I am not against gays and lesbians, but the majority of American people don't want to allow the term "married" to be used for gay unions. What makes the fact that gays (a very, very small minority) want to be married more important than that non-gays (a large majority) don't want them to be?
Although some consider what they do immoral, what they do should not be illegal, but it should also not be considered the norm.
— Wade Schmidt, Olalla
An empty chair
As a longtime fan of your state, and not infrequent visitor to Seattle, I was more than disappointed to see that the Supreme Court has decided to impose second-class status on gays and lesbians seeking to marry. Anyone with intellectual integrity knows that such laws are a gross violation of the civil liberties of gay Americans.
I will add the state of Washington to the list of states whose businesses I will not patronize (that includes via eBay, and catalogue sales). I also will never visit the state as a tourist while this law remains in effect, nor will I participate in any business events hosted in Washington.
I will also urge anyone and everyone I know to conduct an economic boycott of the state, and to the extent any organization to which I belong has an event planned in your state, I will exert pressure on it to cancel the event and reschedule it in a state whose laws do not discriminate against homosexuals.

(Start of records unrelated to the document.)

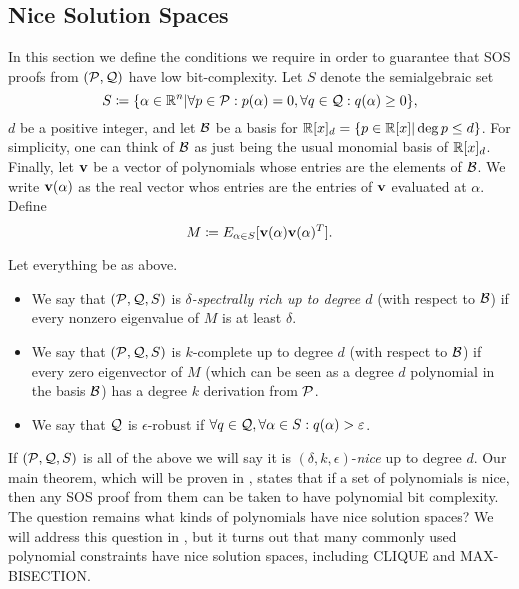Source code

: \subsection{Nice Solution Spaces}
In this section we define the conditions we require in order to guarantee that SOS proofs from $(\mathcal P, \mathcal Q)$ have low bit-complexity. Let $S$ denote the semialgebraic set
\[S \coloneqq \{\alpha \in \mathbb R^n | \forall p \in \mathcal P: p(\alpha) = 0, \forall q \in \mathcal Q: q(\alpha) \geq 0\},\]
$d$ be a positive integer, and let $\mathcal B$ be a basis for $\mathbb R[x]_d = \{p \in \mathbb R[x] | \deg p \leq d\}$. For simplicity, one can think of $\mathcal B$ as just being the usual monomial basis of $\mathbb R[x]_d$. Finally, let ${\bf v}$ be a vector of polynomials whose entries are the elements of $\mathcal B$. We write ${\bf v}(\alpha)$ as the real vector whos entries are the entries of ${\bf v}$ evaluated at $\alpha$. Define
\[M \coloneqq E_{\alpha \in S}[{\bf v}(\alpha){\bf v}(\alpha)^T].\]
\begin{definition}
Let everything be as above.
\begin{itemize}
\item We say that $(\mathcal P, \mathcal Q, S)$ is \emph{$\delta$-spectrally rich up to degree $d$} (with respect to $\mathcal B$) if every nonzero eigenvalue of $M$ is at least $\delta$.
\item We say that $(\mathcal P, \mathcal Q, S)$ is $k$-complete up to degree $d$ (with respect to $\mathcal B$) if every zero eigenvector of $M$ (which can be seen as a degree $d$ polynomial in the basis $\mathcal B$) has a degree $k$ derivation from $\mathcal P$. 
\item We say that $\mathcal Q$ is $\epsilon$-robust if $\forall q \in \mathcal Q, \forall \alpha \in S: q(\alpha) > \varepsilon$.
\end{itemize}
\end{definition}
If $(\mathcal P, \mathcal Q, S)$ is all of the above we will say it is $(\delta, k, \epsilon)$-\emph{nice} up to degree $d$. Our main theorem, which will be proven in , states that if a set of polynomials is nice, then any SOS proof from them can be taken to have polynomial bit complexity. The question remains what kinds of polynomials have nice solution spaces? We will address this question in , but it turns out that many commonly used polynomial constraints have nice solution spaces, including CLIQUE and MAX-BISECTION.

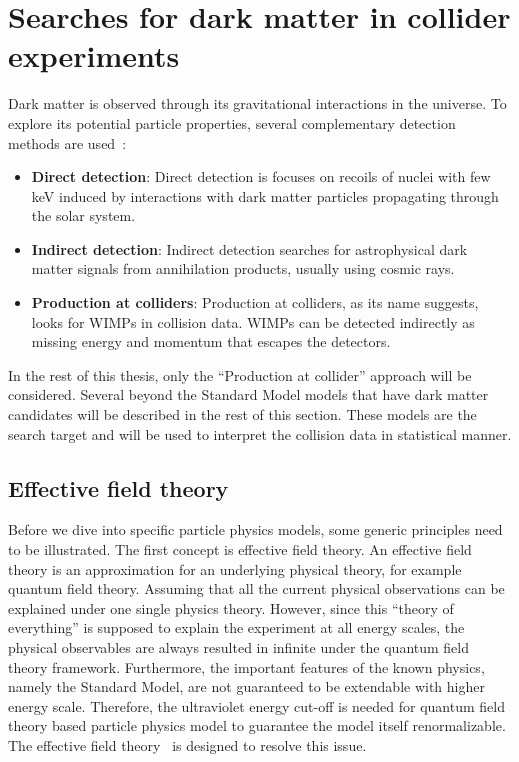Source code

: \section{Searches for dark matter in collider experiments}
\label{sec:dms3}
\par Dark matter is observed through its gravitational interactions in the universe. To explore its potential particle properties, several complementary detection methods are used~\cite{Undagoitia:2015gya}: 
\begin{itemize}
  \item \textbf{Direct detection}: Direct detection is focuses on recoils of nuclei with few keV induced by interactions with dark matter particles propagating through the solar system.
  \item \textbf{Indirect detection}: Indirect detection searches for astrophysical dark matter signals from annihilation products, usually using cosmic rays.
  \item \textbf{Production at colliders}: Production at colliders, as its name suggests, looks for WIMPs in collision data. WIMPs can be detected indirectly as missing energy and momentum that escapes the detectors.
\end{itemize}

\par In the rest of this thesis, only the ``Production at collider'' approach will be considered. Several beyond the Standard Model models that have dark matter candidates will be described in the rest of this section. These models are the search target and will be used to interpret the collision data in statistical manner.

\subsection{Effective field theory}
Before we dive into specific particle physics models, some generic principles need to be illustrated. The first concept is effective field theory. An effective field theory is an approximation for an underlying physical theory, for example quantum field theory. Assuming that all the current physical observations can be explained under one single physics theory. However, since this “theory of everything” is supposed to explain the experiment at all energy scales, the physical observables are always resulted in infinite under the quantum field theory framework. Furthermore, the important features of the known physics, namely the Standard Model, are not guaranteed to be extendable with higher energy scale. Therefore, the ultraviolet energy cut-off is needed for quantum field theory based particle physics model to guarantee the model itself renormalizable. The effective field theory~\cite{Pich:1998xt} is designed to resolve this issue.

I realize not all voters in Washington are intolerant. Nevertheless, an economic boycott is the only means I have, as a citizen of another state, to stand up for my own civil rights.
— Lindsey Nayduch, Chico, Calif.
Source of resilience
As a 34-year resident of Skagway, Alaska, and with a son who lives in Redmond, I have a foot in both the worlds of Seattle and Alaska, as do thousands of others [see "Alaska: a climate of change," Editorial Page Editor James Vesely column, July 30].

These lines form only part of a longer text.